Selena listened without blinking more than necessary, as if every detail were being filed into a specific place within her mind.

—One day —Sebastián continued—, the landscape changed. The red sky began to filter through something dark, like black leaves. The ground stopped being dry; it became damp, full of roots that exhaled. The air carried a murmur that didn't belong to beasts or bones. And the voice, this time, gave a number: "Six years. It's time."

He stayed still for a second.

—There were no mirrors. But I didn't need them. I knew that what had reached that point was no longer the child who crawled out of the car. It was something else. Tool, residue, seed… the name didn't matter. What mattered was that the Plain of Bones had wrung me out until only what couldn't break remained.

He raised his head toward Selena. His eyes, the silent red whirlwinds turning within them, sought her without evasion.

—The next thing I heard was a different name. "Forest of Shadows." I didn't feel relief. I didn't feel fear. I only knew the next stretch wouldn't be an exit. It would be… the logical continuation of what I had already become there.

Selena held his gaze, serious, unshaken, but with a different shade deep within her eyes.

—Six years of total disappearance in a hostile ecosystem —she summarized—. No external data, no structure, no witnesses. Only pain, adaptation, and a voice speaking to you from the depths of your own existence.

—Yes.

—And you came out of there as something that is not a child, not a man, and not merely a monster. —She studied him for another moment—. "Seed," then, is an accurate term.

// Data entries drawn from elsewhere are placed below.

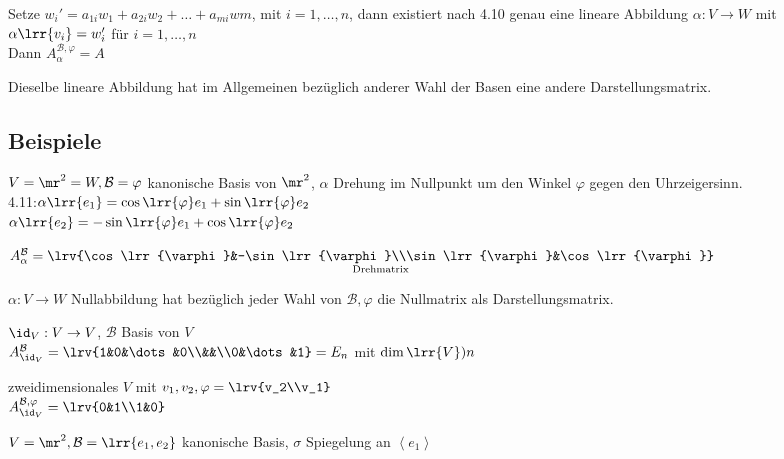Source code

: 			Setze $w_i'=a_{1i}w_1+a_{2i}w_2+\dots+a_{mi}w{m}$, mit $i=1,\dots,n$, dann existiert nach 4.10 genau eine lineare Abbildung $\alpha:V\rightarrow W$ mit $\alpha\lrr{v_i}=w_i'$ für $i=1,\dots,n$\\
			Dann $A_{\alpha}^{\mathcal{B}, \varphi}=A$
		\item Dieselbe lineare Abbildung hat im Allgemeinen bezüglich anderer Wahl der Basen eine andere Darstellungsmatrix.
	\subExEnd

\subsection{Beispiele}
		\item $V=\mr^2=W, \mathcal{B}=\varphi$ kanonische Basis von $\mr^2$, $\alpha$ Drehung im Nullpunkt um den Winkel $\varphi$ gegen den Uhrzeigersinn.\\
			4.11:$\alpha\lrr{e_1}=\cos\lrr{\varphi}e_1+\sin\lrr{\varphi}e_2$\\
			$\alpha\lrr{e_2}=-\sin\lrr{\varphi}e_1+\cos\lrr{\varphi}e_2$

			$A_{\alpha}^{\mathcal{B}}=\underset{\mbox{\scriptsize Drehmatrix}}{\lrv{\cos\lrr{\varphi}&-\sin\lrr{\varphi}\\\sin\lrr{\varphi}&\cos\lrr{\varphi}}}$
		\item $\alpha:V\rightarrow W$ Nullabbildung hat bezüglich jeder Wahl von $\mathcal{B},\varphi$ die Nullmatrix als Darstellungsmatrix.
		\item $\id_V:V\rightarrow V$, $\mathcal{B}$ Basis von $V$\\
			$A_{\id_V}^{\mathcal{B}}=\lrv{1&0&\dots&0\\&&\\0&\dots&1}=E_n$ mit $\dim\lrr{V})n$
		\item zweidimensionales $V$ mit $v_1,v_2,\varphi=\lrv{v_2\\v_1}$\\
			$A_{\id_V}^{\mathcal{B},\varphi}=\lrv{0&1\\1&0}$
		\item $V=\mr^2,\mathcal{B}=\lrr{e_1,e_2}$ kanonische Basis, $\sigma$ Spiegelung an $\left\langle e_1\right\rangle$


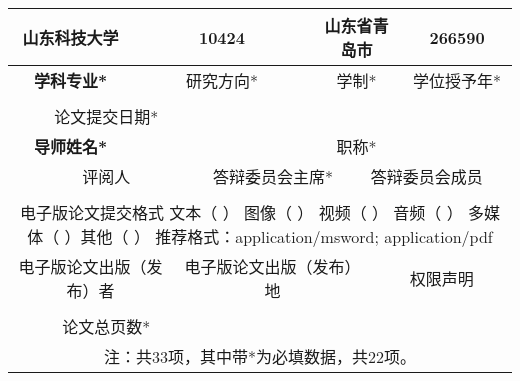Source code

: {\begin{table}[htbp]
\begin{tabular}{|c|c|c|c|c|c|c|c|c|c|c|c|c|c|c|c|c|c|c|c|}
        \hline
        \multicolumn{5}{|c|}{\textbf{山东科技大学}} & \multicolumn{5}{|c|}{10424} & \multicolumn{5}{|c|}{山东省青岛市}  & \multicolumn{5}{|c|}{266590}\\
        \hline
        \multicolumn{5}{|c|}{\textbf{学科专业*}} & \multicolumn{5}{|c|}{研究方向*} & \multicolumn{5}{|c|}{学制*}  & \multicolumn{5}{|c|}{学位授予年*}\\
        \hline
        \multicolumn{5}{|c|}{\textbf{}} & \multicolumn{5}{|c|}{} & \multicolumn{5}{|c|}{}  & \multicolumn{5}{|c|}{}\\
        \hline
        \multicolumn{8}{|c|}{论文提交日期*} & \multicolumn{12}{|c|}{} \\
        \hline
        \multicolumn{5}{|c|}{\textbf{导师姓名*}} & \multicolumn{5}{|c|}{} & \multicolumn{5}{|c|}{职称*} & \multicolumn{5}{|c|}{} \\
        \hline
        \multicolumn{8}{|c|}{评阅人} & \multicolumn{5}{|c|}{答辩委员会主席*}& \multicolumn{7}{|c|}{答辩委员会成员} \\
        \hline
        \multicolumn{8}{|c|}{} & \multicolumn{5}{|c|}{}& \multicolumn{7}{|c|}{} \\
        \hline
	  \multicolumn{20}{|c|}{\newline \parbox{15cm}{电子版论文提交格式 \hspace*{0.5cm}  文本（  ） 图像（  ）  视频（ ）  音频（  ）  多媒体（  ）其他（  ）
	  推荐格式：application/msword; application/pdf}

\newline 
}\\
        \hline
        \multicolumn{7}{|c|}{电子版论文出版（发布）者} & \multicolumn{7}{|c|}{电子版论文出版（发布）地}& \multicolumn{6}{|c|}{权限声明} \\
        \hline
        \multicolumn{7}{|c|}{} & \multicolumn{7}{|c|}{}& \multicolumn{6}{|c|}{} \\
        \hline
        \multicolumn{8}{|c|}{论文总页数*} & \multicolumn{12}{|c|}{}\\
        \hline
 	   \multicolumn{20}{|c|}{注：共33项，其中带*为必填数据，共22项。}\\
        \hline

    \end{tabular}
\end{table}
}




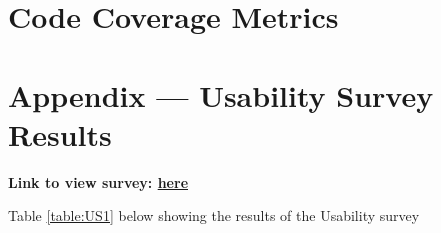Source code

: \documentclass[12pt, titlepage]{article}
\begin{document}
\section{Code Coverage Metrics}




\newpage{}
\section*{Appendix --- Usability Survey Results}

\textbf{Link to view survey: \href{https://docs.google.com/forms/d/e/1FAIpQLSdlrjJkx5uAdkjsMwDsV0cWCIpfhzvdnSnNukdR0-1SlWtrtA/viewform?usp=dialog}{here}}

Table \ref{table:US1} below showing the results of the Usability survey
\end{document}
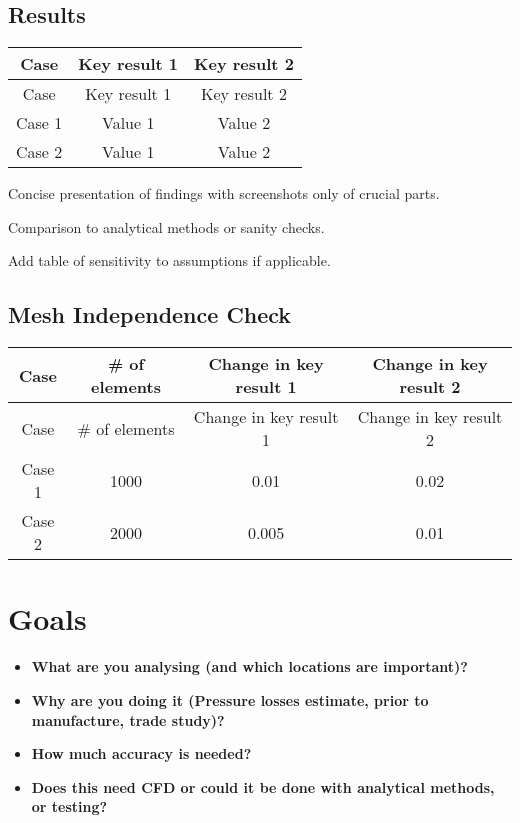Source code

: \subsection*{Results}
\begin{longtable}{|c|c|c|}
    \hline
    Case & Key result 1 & Key result 2 \\
    \hline
    \endfirsthead
    \hline
    Case & Key result 1 & Key result 2 \\
    \hline
    \endhead
    \hline
    \endfoot
    \hline
    Case 1 & Value 1 & Value 2 \\
    Case 2 & Value 1 & Value 2 \\
\end{longtable}

\noindent Concise presentation of findings with screenshots only of crucial parts.

\noindent Comparison to analytical methods or sanity checks.

\noindent Add table of sensitivity to assumptions if applicable.

\subsection*{Mesh Independence Check}
\begin{longtable}{|c|c|c|c|}
    \hline
    Case & \# of elements & Change in key result 1 & Change in key result 2 \\
    \hline
    \endfirsthead
    \hline
    Case & \# of elements & Change in key result 1 & Change in key result 2 \\
    \hline
    \endhead
    \hline
    \endfoot
    \hline
    Case 1 & 1000 & 0.01 & 0.02 \\
    Case 2 & 2000 & 0.005 & 0.01 \\
\end{longtable}

\newpage

\section*{Goals}
\begin{itemize}
    \item \textbf{What are you analysing (and which locations are important)?}
    \item \textbf{Why are you doing it (Pressure losses estimate, prior to manufacture, trade study)?}
    \item \textbf{How much accuracy is needed?}
    \item \textbf{Does this need CFD or could it be done with analytical methods, or testing?}
\end{itemize}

Sebastián lowered his eyes again to the stones of the courtyard, as if once more stepping on that black earth that no longer existed beneath his feet, yet still lived in his memory.

—Seed of inevitability —he said at last, without adornment—. Though back then, I couldn't yet call it that.

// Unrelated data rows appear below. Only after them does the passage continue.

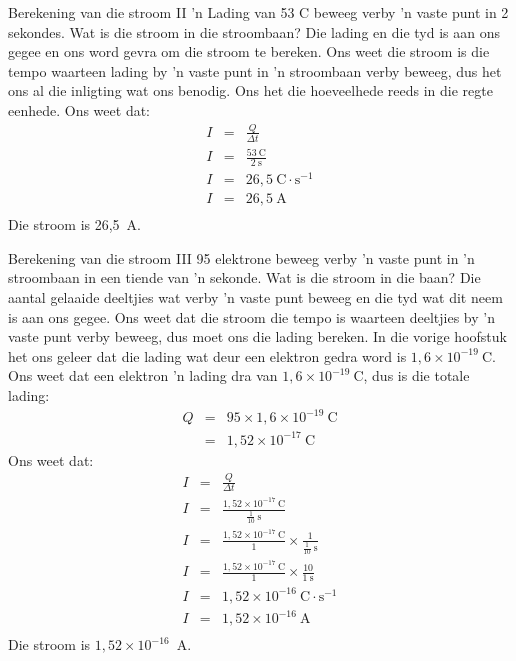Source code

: \begin{wex}{Berekening van die stroom II}
{ 'n Lading van 53 C beweeg verby  'n vaste punt in 2 sekondes. Wat is die stroom
in die stroombaan?
}{%
Die lading en die tyd is aan ons gegee en ons word gevra om die stroom te
bereken. Ons weet die stroom is die tempo waarteen lading by  'n vaste punt in
 'n stroombaan verby beweeg, dus het ons al die inligting wat ons benodig. Ons
het die hoeveelhede reeds in die regte eenhede.
Ons weet dat:
\begin{eqnarray*}
I &=& \frac{Q}{\Delta t} \\
I &=& \frac{53~\text{C}}{2~\text{s}} \\
I &=& 26,5~\text{C} \cdot \text{s}^{-1} \\
I &=& 26,5~\text{A} \\
\end{eqnarray*}
Die stroom is 26,5~A.
}
\end{wex}

\begin{wex}{Berekening van die stroom III}
{95 elektrone beweeg verby  'n vaste punt in  'n stroombaan in een tiende van 'n
sekonde. Wat is die stroom in die baan?
}{%
Die aantal gelaaide deeltjies wat verby  'n vaste punt beweeg en die tyd wat
dit neem is aan ons gegee. Ons weet dat die stroom die tempo is waarteen
deeltjies by  'n vaste punt verby beweeg, dus moet ons die lading bereken. In die
vorige hoofstuk het ons geleer dat die lading wat deur een elektron gedra word
is $1,6\times10^{-19}~\text{C}$.
Ons weet dat een elektron  'n lading dra van $1,6\times10^{-19}~\text{C}$,
dus is die totale lading:
\begin{eqnarray*}
Q & = & 95 \times 1,6\times10^{-19}~\text{C} \\
& = & 1,52\times10^{-17}~\text{C} 
\end{eqnarray*}
Ons weet dat:
\begin{eqnarray*}
I &=& \frac{Q}{\Delta t} \\
I &=& \frac{1,52\times10^{-17}~\text{C}}{\frac{1}{10}~\text{s}} \\
I &=&
\frac{1,52\times10^{-17}~\text{C}}{1}\times{\frac{1}{{\frac{1}{10}~\text{s}}}}
\\
I &=& \frac{1,52\times10^{-17}~\text{C}}{1}\times\frac{10}{1~\text{s}} \\
I &=& 1,52\times10^{-16}~\text{C} \cdot \text{s}^{-1} \\
I &=& 1,52\times10^{-16}~\text{A} \\
\end{eqnarray*}
Die stroom is $1,52\times10^{-16}$~A.
}
\end{wex}


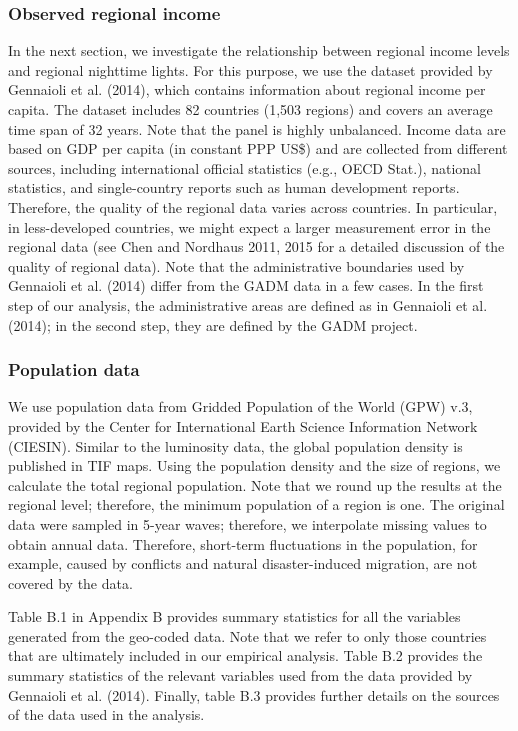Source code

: \documentclass[10pt]{article}
\begin{document}
\subsubsection{Observed regional income}
In the next section, we investigate the relationship between regional income levels and regional nighttime lights. For this purpose, we use the dataset provided by Gennaioli et al. (2014), which contains information about regional income per capita. The dataset includes 82 countries (1,503 regions) and covers an average time span of 32 years. Note that the panel is highly unbalanced. Income data are based on GDP per capita (in constant PPP US\$) and are collected from different sources, including international official statistics (e.g., OECD Stat.), national statistics, and single-country reports such as human development reports. Therefore, the quality of the regional data varies across countries. In particular, in less-developed countries, we might expect a larger measurement error in the regional data (see Chen and Nordhaus 2011, 2015 for a detailed discussion of the quality of regional data). Note that the administrative boundaries used by Gennaioli et al. (2014) differ from the GADM data in a few cases. In the first step of our analysis, the administrative areas are defined as in Gennaioli et al. (2014); in the second step, they are defined by the GADM project.

\subsubsection{Population data}
We use population data from Gridded Population of the World (GPW) v.3, provided by the Center for International Earth Science Information Network (CIESIN). Similar to the luminosity data, the global population density is published in TIF maps. Using the population density and the size of regions, we calculate the total regional population. Note that we round up the results at the regional level; therefore, the minimum population of a region is one. The original data were sampled in 5-year waves; therefore, we interpolate missing values to obtain annual data. Therefore, short-term fluctuations in the population, for example, caused by conflicts and natural disaster-induced migration, are not covered by the data.

Table B.1 in Appendix B provides summary statistics for all the variables generated from the geo-coded data. Note that we refer to only those countries that are ultimately included in our empirical analysis. Table B.2 provides the summary statistics of the relevant variables used from the data provided by Gennaioli et al. (2014). Finally, table B.3 provides further details on the sources of the data used in the analysis.
\end{document}
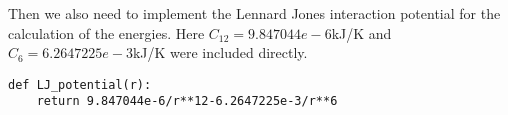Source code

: \documentclass{article}[a4paper]
\begin{document}
Then we also need to implement the Lennard Jones interaction potential for the calculation of the energies. Here $C_{12}=9.847044e-6$kJ/K and $C_{6}=6.2647225e-3$kJ/K were included directly.
\begin{lstlisting}
def LJ_potential(r):
    return 9.847044e-6/r**12-6.2647225e-3/r**6 
\end{lstlisting}

\section{}
\end{document}
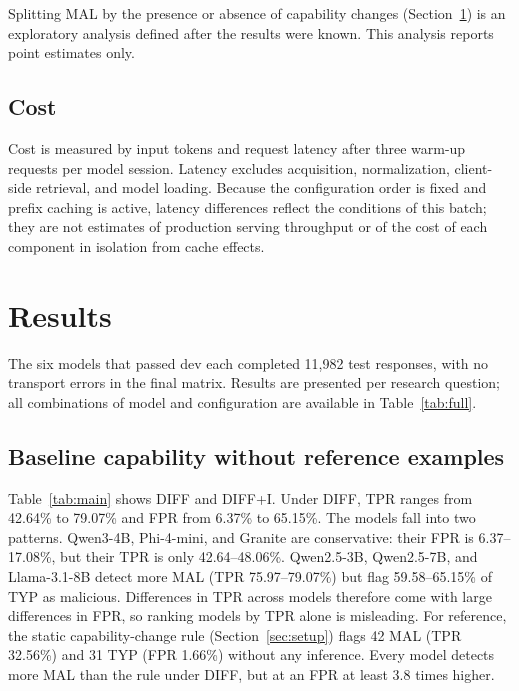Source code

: \documentclass[a4paper,fleqn]{cas-dc}
\begin{document}
Splitting MAL by the presence or absence of capability changes
(Section~\ref{sec:results}) is an exploratory analysis defined after the results
were known. This analysis reports point estimates only.

\subsection{Cost}
Cost is measured by input tokens and request latency after three warm-up
requests per model session. Latency excludes acquisition, normalization,
client-side retrieval, and model loading. Because the configuration order is
fixed and prefix caching is active, latency differences reflect the conditions of
this batch; they are not estimates of production serving throughput or of the
cost of each component in isolation from cache effects.

\section{Results}\label{sec:results}
The six models that passed dev each completed 11,982 test responses, with no
transport errors in the final matrix. Results are presented per research
question; all combinations of model and configuration are available in
Table~\ref{tab:full}.

\subsection{Baseline capability without reference examples}
Table~\ref{tab:main} shows DIFF and DIFF+I. Under DIFF, TPR ranges from
42.64\% to 79.07\% and FPR from 6.37\% to 65.15\%. The models fall into two
patterns. Qwen3-4B, Phi-4-mini, and Granite are conservative: their FPR is
6.37--17.08\%, but their TPR is only 42.64--48.06\%. Qwen2.5-3B, Qwen2.5-7B, and
Llama-3.1-8B detect more MAL (TPR 75.97--79.07\%) but flag 59.58--65.15\% of TYP
as malicious. Differences in TPR across models therefore come with large
differences in FPR, so ranking models by TPR alone is misleading. For reference,
the static capability-change rule (Section~\ref{sec:setup}) flags 42 MAL
(TPR 32.56\%) and 31 TYP (FPR 1.66\%) without any inference. Every model detects
more MAL than the rule under DIFF, but at an FPR at least 3.8 times higher.
\end{document}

The silence that followed wasn't a pause; it was a shared breath between two beings who understood the price of endurance. Selena stood before him, unblinking, with the same calm a predator shows when it has learned to wait. The moon seemed to watch from the edge of the Dojo's roof, an impartial witness to what was being told. Sebastián lowered his gaze to the stone—to that unmoving surface that served as a bridge between what had been and what remained.

—Then came the forest —he murmured, without lifting his gaze—. Not a forest like those that breathe life, but one that thought for you.

His words were slow, measured, as if every syllable weighed twice as much for the memory it carried.

—The ground smelled of old rot. The roots moved on their own, as if they remembered the bodies they had devoured. It wasn't a place. It was a mind. And I was inside it.

Selena didn't interrupt. Her breathing was barely visible.

—The forest didn't welcome me —he continued—. It digested me. I walked for days, or maybe years. The scars opened and closed on their own. There was no pain—only erosion. The body didn't complain; it adapted. Hunger had become part of me, like the earth on my skin.

He lifted his eyes for just an instant.

—I fell asleep against a hollow trunk. Not because I wanted to, but because the body stopped obeying. I dreamed. I dreamed of home. Of her. Of a table, warm bread, the smell of clean ground… and when she turned around, she had no face. It was me.

The Dojo's breathing seemed to halt.

—I woke into another dream —he said—. One inside the other. My friends were there. They played, laughed. But they didn't look at me. When one held out a hand to me, he dissolved. Like wet clay. The bones hit the ground without sound.

He paused briefly, almost imperceptibly.

—The forest learned what you feared and used it. It didn't show monsters. It showed memory. It showed rotten love. Each dream made me forget a name. Each awakening tore away another piece.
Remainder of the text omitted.